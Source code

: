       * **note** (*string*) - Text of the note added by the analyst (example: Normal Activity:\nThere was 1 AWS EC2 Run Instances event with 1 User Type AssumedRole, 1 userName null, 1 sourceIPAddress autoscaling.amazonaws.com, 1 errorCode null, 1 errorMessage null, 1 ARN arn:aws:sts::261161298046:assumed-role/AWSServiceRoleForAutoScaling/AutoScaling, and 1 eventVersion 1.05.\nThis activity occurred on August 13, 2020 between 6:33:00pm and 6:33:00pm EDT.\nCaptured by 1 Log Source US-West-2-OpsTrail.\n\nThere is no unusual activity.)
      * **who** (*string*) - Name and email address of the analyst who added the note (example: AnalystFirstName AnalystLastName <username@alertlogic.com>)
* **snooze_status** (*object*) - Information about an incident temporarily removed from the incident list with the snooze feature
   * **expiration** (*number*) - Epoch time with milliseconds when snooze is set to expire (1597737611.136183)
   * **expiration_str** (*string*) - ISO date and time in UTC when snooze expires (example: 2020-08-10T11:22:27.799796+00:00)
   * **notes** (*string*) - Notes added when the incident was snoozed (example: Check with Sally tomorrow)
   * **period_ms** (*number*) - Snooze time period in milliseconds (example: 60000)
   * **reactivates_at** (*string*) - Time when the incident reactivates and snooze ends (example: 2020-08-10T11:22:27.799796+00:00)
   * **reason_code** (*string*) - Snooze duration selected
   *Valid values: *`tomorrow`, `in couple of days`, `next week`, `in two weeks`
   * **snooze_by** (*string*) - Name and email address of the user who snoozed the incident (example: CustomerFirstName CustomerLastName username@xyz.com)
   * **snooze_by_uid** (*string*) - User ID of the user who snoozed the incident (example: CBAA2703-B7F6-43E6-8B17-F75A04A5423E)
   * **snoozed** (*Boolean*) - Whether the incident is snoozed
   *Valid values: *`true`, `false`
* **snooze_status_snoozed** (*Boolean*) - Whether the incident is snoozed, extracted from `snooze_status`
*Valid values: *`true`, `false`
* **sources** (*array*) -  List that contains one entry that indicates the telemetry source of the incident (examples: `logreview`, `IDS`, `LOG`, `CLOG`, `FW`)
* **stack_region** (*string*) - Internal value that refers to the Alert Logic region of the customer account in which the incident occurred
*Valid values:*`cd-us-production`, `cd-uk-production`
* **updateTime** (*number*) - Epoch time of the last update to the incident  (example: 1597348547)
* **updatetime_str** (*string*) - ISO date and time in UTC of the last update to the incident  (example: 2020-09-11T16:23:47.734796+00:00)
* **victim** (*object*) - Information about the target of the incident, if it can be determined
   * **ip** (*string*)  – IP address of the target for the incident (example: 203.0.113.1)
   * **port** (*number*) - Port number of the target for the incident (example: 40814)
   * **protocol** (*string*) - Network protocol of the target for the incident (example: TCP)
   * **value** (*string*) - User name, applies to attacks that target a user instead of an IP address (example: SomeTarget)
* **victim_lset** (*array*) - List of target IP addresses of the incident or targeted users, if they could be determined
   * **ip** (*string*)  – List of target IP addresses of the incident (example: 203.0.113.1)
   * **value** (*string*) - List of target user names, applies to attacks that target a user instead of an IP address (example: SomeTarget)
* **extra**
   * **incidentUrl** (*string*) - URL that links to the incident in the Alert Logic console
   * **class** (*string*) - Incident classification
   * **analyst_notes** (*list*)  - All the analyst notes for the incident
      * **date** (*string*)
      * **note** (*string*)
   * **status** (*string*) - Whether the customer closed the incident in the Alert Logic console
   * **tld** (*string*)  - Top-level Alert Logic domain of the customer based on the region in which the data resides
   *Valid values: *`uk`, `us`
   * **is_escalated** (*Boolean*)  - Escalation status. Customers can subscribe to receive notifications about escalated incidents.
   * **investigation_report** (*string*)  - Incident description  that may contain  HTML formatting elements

● ● ●

## Your objective
The response should consist of every record, written out exactly as given.

## Task answer
Source code

:       * **note** (*string*) - Text of the note added by the analyst (example: Normal Activity:\nThere was 1 AWS EC2 Run Instances event with 1 User Type AssumedRole, 1 userName null, 1 sourceIPAddress autoscaling.amazonaws.com, 1 errorCode null, 1 errorMessage null, 1 ARN arn:aws:sts::261161298046:assumed-role/AWSServiceRoleForAutoScaling/AutoScaling, and 1 eventVersion 1.05.\nThis activity occurred on August 13, 2020 between 6:33:00pm and 6:33:00pm EDT.\nCaptured by 1 Log Source US-West-2-OpsTrail.\n\nThere is no unusual activity.)
      * **who** (*string*) - Name and email address of the analyst who added the note (example: AnalystFirstName AnalystLastName <username@alertlogic.com>)
* **snooze_status** (*object*) - Information about an incident temporarily removed from the incident list with the snooze feature
   * **expiration** (*number*) - Epoch time with milliseconds when snooze is set to expire (1597737611.136183)
   * **expiration_str** (*string*) - ISO date and time in UTC when snooze expires (example: 2020-08-10T11:22:27.799796+00:00)
   * **notes** (*string*) - Notes added when the incident was snoozed (example: Check with Sally tomorrow)
   * **period_ms** (*number*) - Snooze time period in milliseconds (example: 60000)
   * **reactivates_at** (*string*) - Time when the incident reactivates and snooze ends (example: 2020-08-10T11:22:27.799796+00:00)
   * **reason_code** (*string*) - Snooze duration selected
   *Valid values: *`tomorrow`, `in couple of days`, `next week`, `in two weeks`
   * **snooze_by** (*string*) - Name and email address of the user who snoozed the incident (example: CustomerFirstName CustomerLastName username@xyz.com)
   * **snooze_by_uid** (*string*) - User ID of the user who snoozed the incident (example: CBAA2703-B7F6-43E6-8B17-F75A04A5423E)
   * **snoozed** (*Boolean*) - Whether the incident is snoozed
   *Valid values: *`true`, `false`
* **snooze_status_snoozed** (*Boolean*) - Whether the incident is snoozed, extracted from `snooze_status`
*Valid values: *`true`, `false`
* **sources** (*array*) -  List that contains one entry that indicates the telemetry source of the incident (examples: `logreview`, `IDS`, `LOG`, `CLOG`, `FW`)
* **stack_region** (*string*) - Internal value that refers to the Alert Logic region of the customer account in which the incident occurred
*Valid values:*`cd-us-production`, `cd-uk-production`
* **updateTime** (*number*) - Epoch time of the last update to the incident  (example: 1597348547)
* **updatetime_str** (*string*) - ISO date and time in UTC of the last update to the incident  (example: 2020-09-11T16:23:47.734796+00:00)
* **victim** (*object*) - Information about the target of the incident, if it can be determined
   * **ip** (*string*)  – IP address of the target for the incident (example: 203.0.113.1)
   * **port** (*number*) - Port number of the target for the incident (example: 40814)
   * **protocol** (*string*) - Network protocol of the target for the incident (example: TCP)
   * **value** (*string*) - User name, applies to attacks that target a user instead of an IP address (example: SomeTarget)
* **victim_lset** (*array*) - List of target IP addresses of the incident or targeted users, if they could be determined
   * **ip** (*string*)  – List of target IP addresses of the incident (example: 203.0.113.1)
   * **value** (*string*) - List of target user names, applies to attacks that target a user instead of an IP address (example: SomeTarget)
* **extra**
   * **incidentUrl** (*string*) - URL that links to the incident in the Alert Logic console
   * **class** (*string*) - Incident classification
   * **analyst_notes** (*list*)  - All the analyst notes for the incident
      * **date** (*string*)
      * **note** (*string*)
   * **status** (*string*) - Whether the customer closed the incident in the Alert Logic console
   * **tld** (*string*)  - Top-level Alert Logic domain of the customer based on the region in which the data resides
   *Valid values: *`uk`, `us`
   * **is_escalated** (*Boolean*)  - Escalation status. Customers can subscribe to receive notifications about escalated incidents.
   * **investigation_report** (*string*)  - Incident description  that may contain  HTML formatting elements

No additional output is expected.